- **INFORMATION GIVEN**
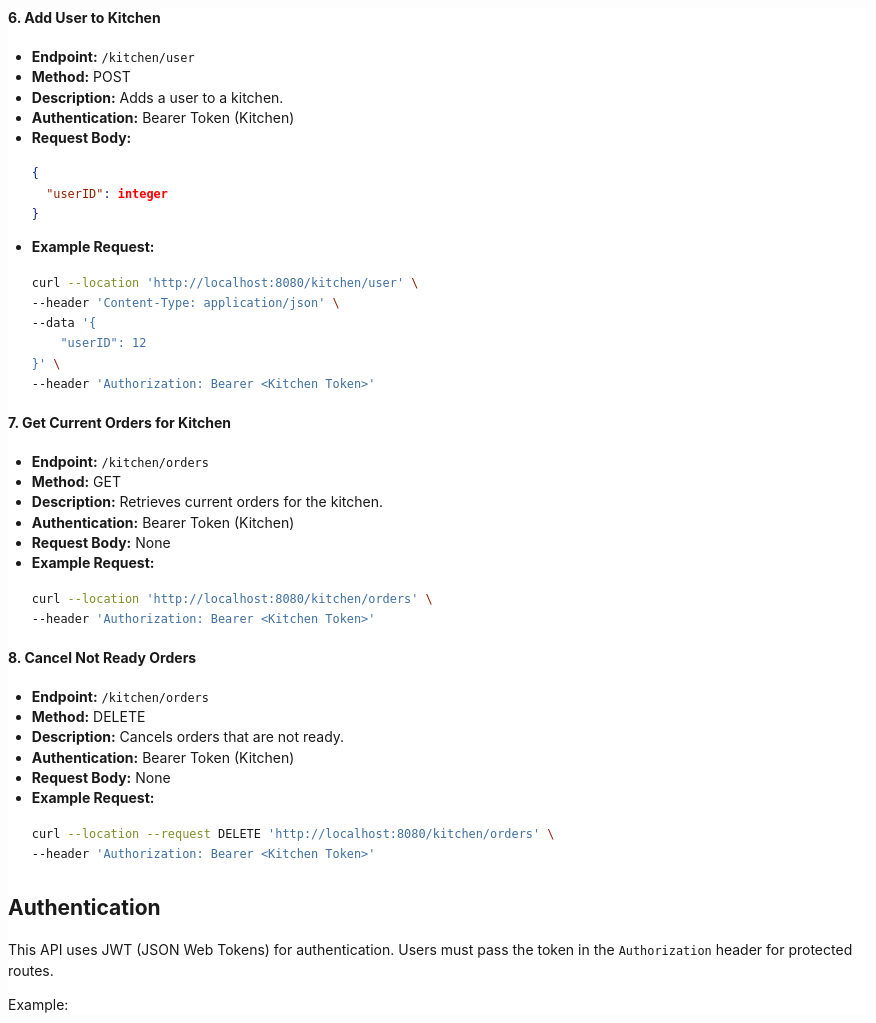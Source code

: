 #### 6. **Add User to Kitchen**

- **Endpoint:** `/kitchen/user`
- **Method:** POST
- **Description:** Adds a user to a kitchen.
- **Authentication:** Bearer Token (Kitchen)
- **Request Body:**
  ```json
  {
    "userID": integer
  }
  ```
- **Example Request:**
  ```bash
  curl --location 'http://localhost:8080/kitchen/user' \
  --header 'Content-Type: application/json' \
  --data '{
      "userID": 12
  }' \
  --header 'Authorization: Bearer <Kitchen Token>'
  ```

#### 7. **Get Current Orders for Kitchen**

- **Endpoint:** `/kitchen/orders`
- **Method:** GET
- **Description:** Retrieves current orders for the kitchen.
- **Authentication:** Bearer Token (Kitchen)
- **Request Body:** None
- **Example Request:**
  ```bash
  curl --location 'http://localhost:8080/kitchen/orders' \
  --header 'Authorization: Bearer <Kitchen Token>'
  ```

#### 8. **Cancel Not Ready Orders**

- **Endpoint:** `/kitchen/orders`
- **Method:** DELETE
- **Description:** Cancels orders that are not ready.
- **Authentication:** Bearer Token (Kitchen)
- **Request Body:** None
- **Example Request:**
  ```bash
  curl --location --request DELETE 'http://localhost:8080/kitchen/orders' \
  --header 'Authorization: Bearer <Kitchen Token>'
  ```

## Authentication

This API uses JWT (JSON Web Tokens) for authentication. Users must pass the token in the `Authorization` header for protected routes.

Example:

- **WHAT TO DO**
Write out the entries above in full and exactly; no pictures.

- **SOLUTION TO THIS PROBLEM**
Source code

: #### 6. **Add User to Kitchen**

- **Endpoint:** `/kitchen/user`
- **Method:** POST
- **Description:** Adds a user to a kitchen.
- **Authentication:** Bearer Token (Kitchen)
- **Request Body:**
  ```json
  {
    "userID": integer
  }
  ```
- **Example Request:**
  ```bash
  curl --location 'http://localhost:8080/kitchen/user' \
  --header 'Content-Type: application/json' \
  --data '{
      "userID": 12
  }' \
  --header 'Authorization: Bearer <Kitchen Token>'
  ```

#### 7. **Get Current Orders for Kitchen**

- **Endpoint:** `/kitchen/orders`
- **Method:** GET
- **Description:** Retrieves current orders for the kitchen.
- **Authentication:** Bearer Token (Kitchen)
- **Request Body:** None
- **Example Request:**
  ```bash
  curl --location 'http://localhost:8080/kitchen/orders' \
  --header 'Authorization: Bearer <Kitchen Token>'
  ```

#### 8. **Cancel Not Ready Orders**

- **Endpoint:** `/kitchen/orders`
- **Method:** DELETE
- **Description:** Cancels orders that are not ready.
- **Authentication:** Bearer Token (Kitchen)
- **Request Body:** None
- **Example Request:**
  ```bash
  curl --location --request DELETE 'http://localhost:8080/kitchen/orders' \
  --header 'Authorization: Bearer <Kitchen Token>'
  ```

## Authentication

This API uses JWT (JSON Web Tokens) for authentication. Users must pass the token in the `Authorization` header for protected routes.

Example:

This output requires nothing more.